In short, Ferguson’s defeat was the turning point in American affairs. The loss of this battle would, in all probability, have been the loss of American Independence and the liberty we now enjoy. I never on any occasion feel such dignified pride as when I think that my name counts one of the number that faced the hill at King’s Mountain the day of that battle. Others may think and speak disrespectfully of that transaction who are in favor of monarchy and individual oppression; but that is not Joseph McDowell, nor you, my friend Bob.

I have written down my narrative, and Gen. McDowell’s reply to Musentine Matthews which he delivered to the boys at head of the Round-About, on the Stone Mountain, as nearly as memory would serve—thinking that reading it might fill up a blank in your leisure hours, reflecting on the situation of the times to which the recited facts refer.

Your Friend,

D. VANCE.


[4]. Member of the House of Commons from Burke, 1791.

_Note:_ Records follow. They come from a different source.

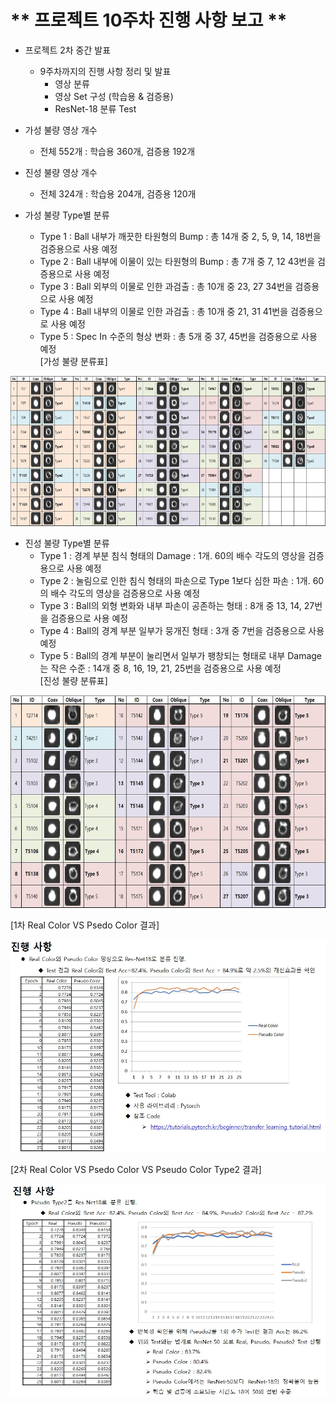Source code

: # ** 프로젝트 10주차 진행 사항 보고 ** 

- 프로젝트 2차 중간 발표 
   + 9주차까지의 진행 사항 정리 및 발표
       * 영상 분류
       * 영상 Set 구성 (학습용 & 검증용)
       * ResNet-18 분류 Test



- 가성 불량 영상 개수
    + 전체 552개 : 학습용 360개, 검증용 192개    
- 진성 불량 영상 개수
    + 전체 324개 : 학습용 204개, 검증용 120개    

- 가성 불량 Type별 분류
    + Type 1 : Ball 내부가 깨끗한 타원형의 Bump : 총 14개 중 2, 5, 9, 14, 18번을 검증용으로 사용 예정
    + Type 2 : Ball 내부에 이물이 있는 타원형의 Bump : 총 7개 중 7, 12 43번을 검증용으로 사용 예정
    + Type 3 : Ball 외부의 이물로 인한 과검출 : 총 10개 중 23, 27 34번을 검증용으로 사용 예정
    + Type 4 : Ball 내부의 이물로 인한 과검출 : 총 10개 중 21, 31 41번을 검증용으로 사용 예정
    + Type 5 : Spec In 수준의 형상 변화 : 총 5개 중 37, 45번을 검증용으로 사용 예정    
[가성 불량 분류표]</p>
<img src="./가성 불량 분류.jpg"  width="640" height="240"> 

- 진성 불량 Type별 분류
    + Type 1 : 경계 부분 침식 형태의 Damage : 1개. 60의 배수 각도의 영상을 검증용으로 사용 예정
    + Type 2 : 눌림으로 인한 침식 형태의 파손으로 Type 1보다 심한 파손 : 1개. 60의 배수 각도의 영상을 검증용으로 사용 예정
    + Type 3 : Ball의 외형 변화와 내부 파손이 공존하는 형태 : 8개 중 13, 14, 27번을 검증용으로 사용 예정
    + Type 4 : Ball의 경계 부분 일부가 뭉개진 형태 : 3개 중 7번을 검증용으로 사용 예정
    + Type 5 : Ball의 경계 부분이 눌리면서 일부가 팽창되는 형태로 내부 Damage는 작은 수준 : 14개 중 8, 16, 19, 21, 25번을 검증용으로 사용 예정    
[진성 불량 분류표]</p>
<img src="./진성 불량 분류.jpg"  width="640" height="340"> 

[1차 Real Color VS Psedo Color 결과]</p>
<img src="./ResNet_18 1Test.jpg"  width="640" height="340"> 

[2차 Real Color VS Psedo Color VS Pseudo Color Type2 결과]</p>
<img src="./ResNet_18 2차 Test.jpg"  width="640" height="340"> 


<p align="center">
 
</p>
</br>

[5]. Member of House Commons from Iredell from 1789 to 1802.

[6]. Col. William Graham must not be confounded with Major (afterwards General) Joseph Graham. They were not related to each other—Col. Graham came from Augusta County, Virginia and settled on the First Broad river then Tryon now Cleveland County. He married Susan, daughter of William Twitty. Previous to this battle he had been a good soldier and Indian fighter and was a popular man. See an honorable sketch of him in “Hunters’s Sketches of North Carolina,” p. 522.

[7]. All we know about Mussentine Matthews is that he represented Iredell County in the House of Commons from 1789 to 1802 continuously. He was either a Tory or a cynic, it seems.